Mentoring

Our

Future

Naturalists

Educating children and teachers about nature study and the environment has been at the core of what Trust for Wildlife (TFW) has promoted since its inception in 1983.

Hundreds of thousands of children have benefited from special curricula developed by TFW, including materials translated and produced for children and teachers in Russia and Latin Americas.

A very important commitment has been mentoring of middle school and senior high school students. A number of these students have been successful in pursuing their college education and careers in wildlife biology, conservation, and environmental education.

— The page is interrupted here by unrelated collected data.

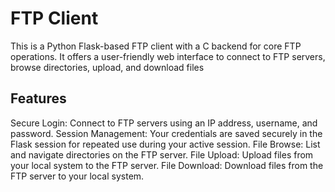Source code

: # FTP Client
This is a Python Flask-based FTP client with a C backend for core FTP operations. It offers a user-friendly web interface to connect to FTP servers, browse directories, upload, and download files
## Features
Secure Login: Connect to FTP servers using an IP address, username, and password.
Session Management: Your credentials are saved securely in the Flask session for repeated use during your active session.
File Browse: List and navigate directories on the FTP server.
File Upload: Upload files from your local system to the FTP server.
File Download: Download files from the FTP server to your local system.
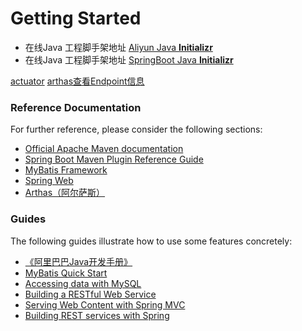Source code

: # Getting Started

* 在线Java 工程脚手架地址 [Aliyun Java **Initializr**](https://start.aliyun.com/bootstrap.html)
* 在线Java 工程脚手架地址 [SpringBoot Java **Initializr**](https://start.spring.io)


[actuator](http://localhost:8081/actuator)
[arthas查看Endpoint信息](http://localhost:8081/actuator/arthas)

### Reference Documentation

For further reference, please consider the following sections:

* [Official Apache Maven documentation](https://maven.apache.org/guides/index.html)
* [Spring Boot Maven Plugin Reference Guide](https://docs.spring.io/spring-boot/docs/2.3.0.RELEASE/maven-plugin/)
* [MyBatis Framework](https://mybatis.org/spring-boot-starter/mybatis-spring-boot-autoconfigure/)
* [Spring Web](https://docs.spring.io/spring-boot/docs/2.3.0.RELEASE/reference/htmlsingle/#boot-features-developing-web-applications)
* [Arthas（阿尔萨斯）](https://arthas.gitee.io/index.html)

### Guides
The following guides illustrate how to use some features concretely:

* [《阿里巴巴Java开发手册》](https://github.com/alibaba/p3c)
* [MyBatis Quick Start](https://github.com/mybatis/spring-boot-starter/wiki/Quick-Start)
* [Accessing data with MySQL](https://spring.io/guides/gs/accessing-data-mysql/)
* [Building a RESTful Web Service](https://spring.io/guides/gs/rest-service/)
* [Serving Web Content with Spring MVC](https://spring.io/guides/gs/serving-web-content/)
* [Building REST services with Spring](https://spring.io/guides/tutorials/bookmarks/)

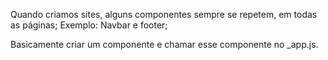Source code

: Quando criamos sites, alguns componentes sempre se repetem, em todas as páginas;
Exemplo: Navbar e footer;


Basicamente criar um componente e chamar esse componente no _app.js.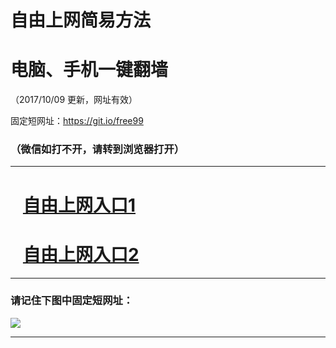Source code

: ﻿# 自由上网简易方法

# 电脑、手机一键翻墙

（2017/10/09 更新，网址有效）

固定短网址：https://git.io/free99

### （微信如打不开，请转到浏览器打开）


***





# &nbsp;&nbsp; <a href="http://ft2494130422.fwq-tz-1001.info/fwqtz01.html?t=100900128371 " target="_blank">自由上网入口1</a>
# &nbsp;&nbsp; <a href="http://ft584418015.fwq-tz-1002.info/fwqtz02.html?t=100900114288 " target="_blank">自由上网入口2</a>
***

### 请记住下图中固定短网址：

<img src="https://s3-us-west-2.amazonaws.com/fwq-1001/yjfq-20170905okok.png" /> 


***

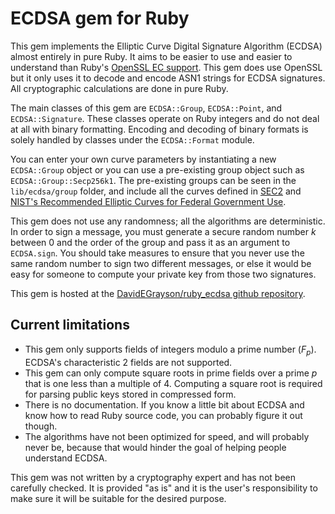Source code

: # ECDSA gem for Ruby

This gem implements the Elliptic Curve Digital Signature Algorithm (ECDSA) almost entirely in pure Ruby.
It aims to be easier to use and easier to understand than Ruby's [OpenSSL EC support](http://www.ruby-doc.org/stdlib/libdoc/openssl/rdoc/OpenSSL/PKey/EC.html).
This gem does use OpenSSL but it only uses it to decode and encode ASN1 strings for ECDSA signatures.
All cryptographic calculations are done in pure Ruby.

The main classes of this gem are `ECDSA::Group`, `ECDSA::Point`, and `ECDSA::Signature`.
These classes operate on Ruby integers and do not deal at all with binary formatting.
Encoding and decoding of binary formats is solely handled by classes under the `ECDSA::Format` module.

You can enter your own curve parameters by instantiating a new `ECDSA::Group` object or you can
use a pre-existing group object such as `ECDSA::Group::Secp256k1`.
The pre-existing groups can be seen in the `lib/ecdsa/group` folder, and include all the curves
defined in [SEC2](http://www.secg.org/collateral/sec2_final.pdf) and [NIST's Recommended Elliptic Curves for Federal Government Use](http://csrc.nist.gov/groups/ST/toolkit/documents/dss/NISTReCur.pdf).

This gem does not use any randomness; all the algorithms are deterministic.
In order to sign a message, you must generate a secure random number _k_ between 0
and the order of the group and pass it as an argument to `ECDSA.sign`.
You should take measures to ensure that you never use the same random number to sign
two different messages, or else it would be easy for someone to compute your
private key from those two signatures.

This gem is hosted at the [DavidEGrayson/ruby_ecdsa github repository](https://github.com/DavidEGrayson/ruby_ecdsa).

## Current limitations

- This gem only supports fields of integers modulo a prime number (_F<sub>p</sub>_).
  ECDSA's characteristic 2 fields are not supported.
- This gem can only compute square roots in prime fields over a prime _p_
  that is one less than a multiple of 4.
  Computing a square root is required for parsing public keys stored in compressed form.
- There is no documentation.  If you know a little bit about ECDSA and know how to read
  Ruby source code, you can probably figure it out though.
- The algorithms have not been optimized for speed, and will probably never be, because that
  would hinder the goal of helping people understand ECDSA.

This gem was not written by a cryptography expert and has not been carefully checked.
It is provided "as is" and it is the user's responsibility to make sure it will be
suitable for the desired purpose.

Trust For Wildlife Mentees

Kaitlyn Farrar was a Trust For Wildlife mentee through Mount Anthony Union High School (MAUHS) in her senior year, spending three half days/week on studying flora and fauna and biodiversity with Marshal Case. She helped create nature trails at Mount Anthony Union Middle School (MAUMS), put up bird boxes, and performed catch and release bird banding to track world travelers. She attended the Explorers Club annual meeting with TFW where she met the top scientists in her field and became a student member.  She was awarded a TFW scholarship which covered a full year of tuition at UVM. After working for a number of years for the United States Department of Fish and Wildlife from Oregon to Montana, she is currently in graduate school at the University of Montana studying public administration. She is our newest board director for Trust For Wildlife.

Elisabeth (Elise) Seyferth worked with Trust For Wildlife when she was a senior at MAUHS. She was especially interested in scientific research and used mist nets for bird banding, helped with designing and placing trail signs on the Nature Trails, helped with Nature radio shows on the local station and worked as a summer intern eradicating invasives on the MAUMS and TFW lands. 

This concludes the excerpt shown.